Monday 18 July 2011

Failure to take phone hacking seriously ends in resignation of Met assistant commissioner who handled string of big cases

When he appeared before an angry home affairs select committee last week, John Yates admitted that his decision not to reopen the phone-hacking investigation two years ago had been, in his own words, a poor one.

Two days earlier the Metropolitan police assistant commissioner had been a little more forthright, confiding in a Sunday newspaper that the choice had been "pretty crap".

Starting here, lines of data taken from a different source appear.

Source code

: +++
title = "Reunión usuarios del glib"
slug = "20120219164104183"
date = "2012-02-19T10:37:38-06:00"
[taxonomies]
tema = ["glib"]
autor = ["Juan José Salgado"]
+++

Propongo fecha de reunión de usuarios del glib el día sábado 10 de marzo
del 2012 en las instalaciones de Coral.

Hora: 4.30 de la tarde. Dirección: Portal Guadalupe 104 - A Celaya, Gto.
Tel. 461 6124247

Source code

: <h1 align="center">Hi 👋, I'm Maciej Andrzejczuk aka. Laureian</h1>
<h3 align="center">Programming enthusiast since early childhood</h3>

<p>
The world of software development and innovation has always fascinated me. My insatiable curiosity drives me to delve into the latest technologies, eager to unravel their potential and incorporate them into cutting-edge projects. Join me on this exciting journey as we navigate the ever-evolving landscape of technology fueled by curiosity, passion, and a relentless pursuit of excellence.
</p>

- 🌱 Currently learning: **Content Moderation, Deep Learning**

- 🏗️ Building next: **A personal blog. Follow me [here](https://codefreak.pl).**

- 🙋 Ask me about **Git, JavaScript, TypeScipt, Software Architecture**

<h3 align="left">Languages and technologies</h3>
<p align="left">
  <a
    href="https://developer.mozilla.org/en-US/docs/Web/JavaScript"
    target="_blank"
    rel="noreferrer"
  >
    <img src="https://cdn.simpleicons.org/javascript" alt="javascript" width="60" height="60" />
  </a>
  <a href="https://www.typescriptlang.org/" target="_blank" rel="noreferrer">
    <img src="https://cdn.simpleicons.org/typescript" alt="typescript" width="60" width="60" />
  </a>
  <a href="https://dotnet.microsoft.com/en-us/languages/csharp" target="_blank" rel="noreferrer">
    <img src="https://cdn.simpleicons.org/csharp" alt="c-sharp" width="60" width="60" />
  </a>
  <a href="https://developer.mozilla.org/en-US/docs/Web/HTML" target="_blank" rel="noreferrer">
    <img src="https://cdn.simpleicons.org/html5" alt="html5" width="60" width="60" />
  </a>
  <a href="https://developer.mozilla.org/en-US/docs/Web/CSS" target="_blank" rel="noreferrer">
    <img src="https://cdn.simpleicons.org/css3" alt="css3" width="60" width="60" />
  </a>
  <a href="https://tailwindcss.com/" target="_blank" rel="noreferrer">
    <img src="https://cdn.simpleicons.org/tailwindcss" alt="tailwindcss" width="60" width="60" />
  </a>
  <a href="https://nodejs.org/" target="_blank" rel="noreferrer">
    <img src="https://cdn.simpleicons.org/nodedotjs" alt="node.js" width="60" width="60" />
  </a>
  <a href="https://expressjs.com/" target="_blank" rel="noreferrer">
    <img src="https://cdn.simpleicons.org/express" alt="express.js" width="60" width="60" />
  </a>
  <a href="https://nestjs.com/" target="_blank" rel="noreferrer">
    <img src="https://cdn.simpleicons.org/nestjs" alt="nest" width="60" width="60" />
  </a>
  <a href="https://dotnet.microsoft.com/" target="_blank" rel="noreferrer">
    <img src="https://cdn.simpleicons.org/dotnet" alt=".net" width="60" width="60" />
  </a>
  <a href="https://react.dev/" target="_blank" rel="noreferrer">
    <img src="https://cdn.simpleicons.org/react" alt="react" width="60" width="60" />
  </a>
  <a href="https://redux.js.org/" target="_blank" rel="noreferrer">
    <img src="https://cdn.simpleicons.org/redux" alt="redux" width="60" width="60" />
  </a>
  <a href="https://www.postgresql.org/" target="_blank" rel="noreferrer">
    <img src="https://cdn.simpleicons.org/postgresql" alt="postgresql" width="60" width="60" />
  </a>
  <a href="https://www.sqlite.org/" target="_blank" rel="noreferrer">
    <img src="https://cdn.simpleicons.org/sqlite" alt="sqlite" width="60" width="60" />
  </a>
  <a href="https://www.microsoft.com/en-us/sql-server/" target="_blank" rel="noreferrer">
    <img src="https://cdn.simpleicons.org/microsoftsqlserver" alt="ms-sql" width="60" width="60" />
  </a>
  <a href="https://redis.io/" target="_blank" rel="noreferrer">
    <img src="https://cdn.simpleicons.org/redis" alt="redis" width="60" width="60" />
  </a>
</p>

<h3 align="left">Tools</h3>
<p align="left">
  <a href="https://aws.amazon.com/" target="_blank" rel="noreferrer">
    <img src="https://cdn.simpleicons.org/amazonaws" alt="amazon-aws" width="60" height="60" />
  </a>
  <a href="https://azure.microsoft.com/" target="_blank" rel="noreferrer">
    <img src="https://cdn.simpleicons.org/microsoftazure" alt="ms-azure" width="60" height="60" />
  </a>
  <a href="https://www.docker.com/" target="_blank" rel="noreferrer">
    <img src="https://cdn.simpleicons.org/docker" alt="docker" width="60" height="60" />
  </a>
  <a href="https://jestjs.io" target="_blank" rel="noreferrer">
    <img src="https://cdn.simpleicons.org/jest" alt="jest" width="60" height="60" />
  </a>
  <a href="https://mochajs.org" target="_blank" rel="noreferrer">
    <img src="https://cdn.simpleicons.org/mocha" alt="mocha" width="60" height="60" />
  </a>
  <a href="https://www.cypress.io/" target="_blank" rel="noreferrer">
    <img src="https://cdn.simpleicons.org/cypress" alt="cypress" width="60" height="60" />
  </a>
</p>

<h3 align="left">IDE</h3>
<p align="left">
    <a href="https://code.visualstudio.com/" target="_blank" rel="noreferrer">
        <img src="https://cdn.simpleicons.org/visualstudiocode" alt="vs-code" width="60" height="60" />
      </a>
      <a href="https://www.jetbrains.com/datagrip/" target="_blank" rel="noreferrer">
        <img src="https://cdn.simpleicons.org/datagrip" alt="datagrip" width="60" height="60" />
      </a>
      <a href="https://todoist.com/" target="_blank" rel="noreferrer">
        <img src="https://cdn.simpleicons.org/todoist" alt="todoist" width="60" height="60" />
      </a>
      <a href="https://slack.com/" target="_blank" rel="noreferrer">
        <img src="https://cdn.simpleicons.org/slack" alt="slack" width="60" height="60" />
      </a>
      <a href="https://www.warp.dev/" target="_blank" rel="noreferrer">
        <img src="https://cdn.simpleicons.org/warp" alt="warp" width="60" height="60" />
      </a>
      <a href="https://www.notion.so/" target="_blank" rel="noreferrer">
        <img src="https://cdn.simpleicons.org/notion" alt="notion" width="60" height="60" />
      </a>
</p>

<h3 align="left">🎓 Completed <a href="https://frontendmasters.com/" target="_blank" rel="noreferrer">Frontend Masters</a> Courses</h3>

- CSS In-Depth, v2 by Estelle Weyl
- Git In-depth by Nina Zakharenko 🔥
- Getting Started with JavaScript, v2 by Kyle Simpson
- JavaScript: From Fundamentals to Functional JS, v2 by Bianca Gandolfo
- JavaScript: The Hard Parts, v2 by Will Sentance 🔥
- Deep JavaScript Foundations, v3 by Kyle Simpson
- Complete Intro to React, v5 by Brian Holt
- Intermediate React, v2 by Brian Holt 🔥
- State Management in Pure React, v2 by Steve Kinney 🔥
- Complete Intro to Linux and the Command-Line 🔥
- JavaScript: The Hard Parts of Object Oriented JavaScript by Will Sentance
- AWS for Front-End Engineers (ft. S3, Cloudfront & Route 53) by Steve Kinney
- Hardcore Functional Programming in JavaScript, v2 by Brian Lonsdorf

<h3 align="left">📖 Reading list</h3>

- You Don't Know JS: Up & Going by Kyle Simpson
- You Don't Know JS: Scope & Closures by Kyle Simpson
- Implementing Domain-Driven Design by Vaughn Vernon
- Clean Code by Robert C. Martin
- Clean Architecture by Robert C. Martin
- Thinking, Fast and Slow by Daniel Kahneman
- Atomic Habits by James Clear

That repeated underestimation of the severity of the News of the World saga has not only embarrassed the Met and cost the commissioner his job, it has proved to be the miscalculation that undid another of the Met's most respected officers.

Until the phone-hacking scandal erupted, Yates's three decades at Scotland Yard had been comparatively free of blemish.

Born in Liverpool in 1959 and educated at Marlborough and King's College London, Yates joined the Met in 1981 and spent time in uniform before rising through the hierarchy.

He was a popular figure among rank-and-file officers as well as being close to Sir Paul Stephenson, and was regarded as a safe pair of hands for his management of a string of high-profile cases.

In 2002 he took charge of the case of the former royal butler Paul Burrell, who was accused of the theft of Princess Diana's possessions. The trial eventually collapsed following an intervention by the Queen.

He travelled to Brazil to meet the parents of Jean Charles de Menezes, the electrician shot dead by police in July 2005 at Stockwell underground station after being mistaken for a suicide bomber.

As head of the special inquiry squad, nicknamed the "celebrity squad", Yates handled a series of sensitive cases, notably the conviction for perjury of the novelist and former Conservative party chairman Lord Archer, the investigation of the television presenter John Leslie over claims of rape and the Who Wants To Be a Millionaire? fraud case.

In 2006 he was appointed assistant commissioner, then took over from Bob Quick as head of counter-terrorism in 2009 following an embarrassing security breach.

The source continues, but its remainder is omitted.